As part of a high-throughput DNA re-sequencing project to identify genetic risk factors for ulcerative colitis, we targeted 77 genes for NGS. PCR amplification was selected as enrichment strategy and we opted for pooled sequencing. This corresponds to 867 unique exons and a total of 237 kb of sequence. OP divided the exons into 993 amplicons (average size of 586 bp). After a single pass of OP, primer pairs were designed for 861 (87%) of amplicons using our stringent design parameters (see table 2). PCR primers could not be designed for all desired amplicons for reasons such as low complexity DNA and underlying variation. However with additional effort, it is possible to modify (loosen) Primer3 parameters to allow for the design of PCR primers in these regions. 714 of the OP designed primer designs (861) passed our isPCR evaluation and validation process (representing 72.5% of desired exons). In the lab, we tested 508 of the isPCR validated primer pairs using 7 different genomic DNA samples. We demonstrated successful PCR products for 472 amplicons (92.9% success rate) using agarose gel electrophoresis and/or PicoGreen quantification. Of the 508 primer pairs tested, 338, 18, 80 and 72 were designed in the first, second, third and fourth iterations of Primer3 respectively. By including three additional design iterations with different design parameters with different stringencies, it resulted in an additional 170 successful primer pairs or an increase of 34% more designs in a single pass of OP than by conventional methods. The success rates were 93%, 84%, 99% and 97% for the four iterations. Therefore, we feel that our approach of using multiple design iterations with progressively looser design parameters is a valid approach to successful primer design. In our specific experiment, amplicons were pooled and libraries were constructed according to Illumina's recommendations. We re-sequenced the targeted exons using a single-end 36-base pair protocol on our Genome Analyzer II. We generated 4.5 gigabases of DNA sequences, 89% of which was on target. This allowed us to generate 40× coverage and identify over 700 coding DNA sequence variants. Specific details from genetic risk factors for UC will be presented elsewhere.
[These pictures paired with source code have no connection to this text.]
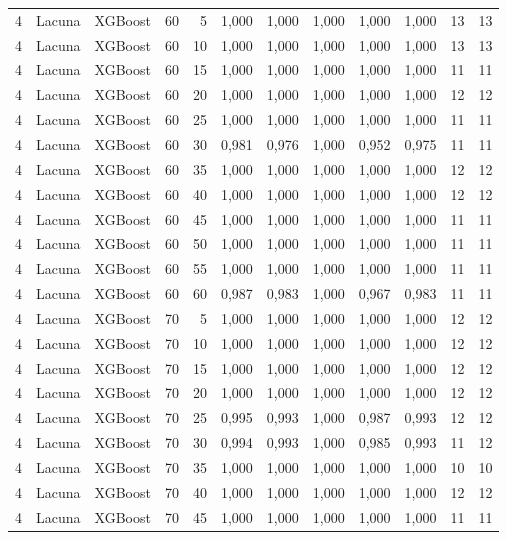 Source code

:\begin{longtable}{@{}rllrrrrrrrrr@{}}
4 & Lacuna & XGBoost & 60 & 5 & 1,000 & 1,000 & 1,000 & 1,000 & 1,000 & 13 & 13 \\
4 & Lacuna & XGBoost & 60 & 10 & 1,000 & 1,000 & 1,000 & 1,000 & 1,000 & 13 & 13 \\
4 & Lacuna & XGBoost & 60 & 15 & 1,000 & 1,000 & 1,000 & 1,000 & 1,000 & 11 & 11 \\
4 & Lacuna & XGBoost & 60 & 20 & 1,000 & 1,000 & 1,000 & 1,000 & 1,000 & 12 & 12 \\
4 & Lacuna & XGBoost & 60 & 25 & 1,000 & 1,000 & 1,000 & 1,000 & 1,000 & 11 & 11 \\
4 & Lacuna & XGBoost & 60 & 30 & 0,981 & 0,976 & 1,000 & 0,952 & 0,975 & 11 & 11 \\
4 & Lacuna & XGBoost & 60 & 35 & 1,000 & 1,000 & 1,000 & 1,000 & 1,000 & 12 & 12 \\
4 & Lacuna & XGBoost & 60 & 40 & 1,000 & 1,000 & 1,000 & 1,000 & 1,000 & 12 & 12 \\
4 & Lacuna & XGBoost & 60 & 45 & 1,000 & 1,000 & 1,000 & 1,000 & 1,000 & 11 & 11 \\
4 & Lacuna & XGBoost & 60 & 50 & 1,000 & 1,000 & 1,000 & 1,000 & 1,000 & 11 & 11 \\
4 & Lacuna & XGBoost & 60 & 55 & 1,000 & 1,000 & 1,000 & 1,000 & 1,000 & 11 & 11 \\
4 & Lacuna & XGBoost & 60 & 60 & 0,987 & 0,983 & 1,000 & 0,967 & 0,983 & 11 & 11 \\
4 & Lacuna & XGBoost & 70 & 5 & 1,000 & 1,000 & 1,000 & 1,000 & 1,000 & 12 & 12 \\
4 & Lacuna & XGBoost & 70 & 10 & 1,000 & 1,000 & 1,000 & 1,000 & 1,000 & 12 & 12 \\
4 & Lacuna & XGBoost & 70 & 15 & 1,000 & 1,000 & 1,000 & 1,000 & 1,000 & 12 & 12 \\
4 & Lacuna & XGBoost & 70 & 20 & 1,000 & 1,000 & 1,000 & 1,000 & 1,000 & 12 & 12 \\
4 & Lacuna & XGBoost & 70 & 25 & 0,995 & 0,993 & 1,000 & 0,987 & 0,993 & 12 & 12 \\
4 & Lacuna & XGBoost & 70 & 30 & 0,994 & 0,993 & 1,000 & 0,985 & 0,993 & 11 & 12 \\
4 & Lacuna & XGBoost & 70 & 35 & 1,000 & 1,000 & 1,000 & 1,000 & 1,000 & 10 & 10 \\
4 & Lacuna & XGBoost & 70 & 40 & 1,000 & 1,000 & 1,000 & 1,000 & 1,000 & 12 & 12 \\
4 & Lacuna & XGBoost & 70 & 45 & 1,000 & 1,000 & 1,000 & 1,000 & 1,000 & 11 & 11 \\

\end{longtable}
Table 2 Primer Design Parameters Used in the Four Passes of Primer3.

Conclusion

PCR is currently the cheapest, simplest, most flexible approach for sample enrichment prior to NGS experiments. It also has some distinctive advantages over the less specific enrichment methodologies currently used for targeted next generation resequencing. In order to capitalize on PCR-based methodologies, hundreds if not thousands of PCR primers need to be designed. To address this gap in bioinformatic tools, we have developed Optimus Primer (OP), a web-based automated PCR design pipeline that facilitates the simultaneous design of PCR primers for the enrichment of exonic regions in multiple genes. This tool can be useful not only for the enrichment of exonic regions for NGS experiments, but it also has much more general applicability to other experiments that require the rapid design of PCR primers for multiple regions of interest such as genotyping, Sanger sequencing and real time PCR. With only a gene list and PCR parameters, a user can design hundreds of PCR primers in a very short timeframe.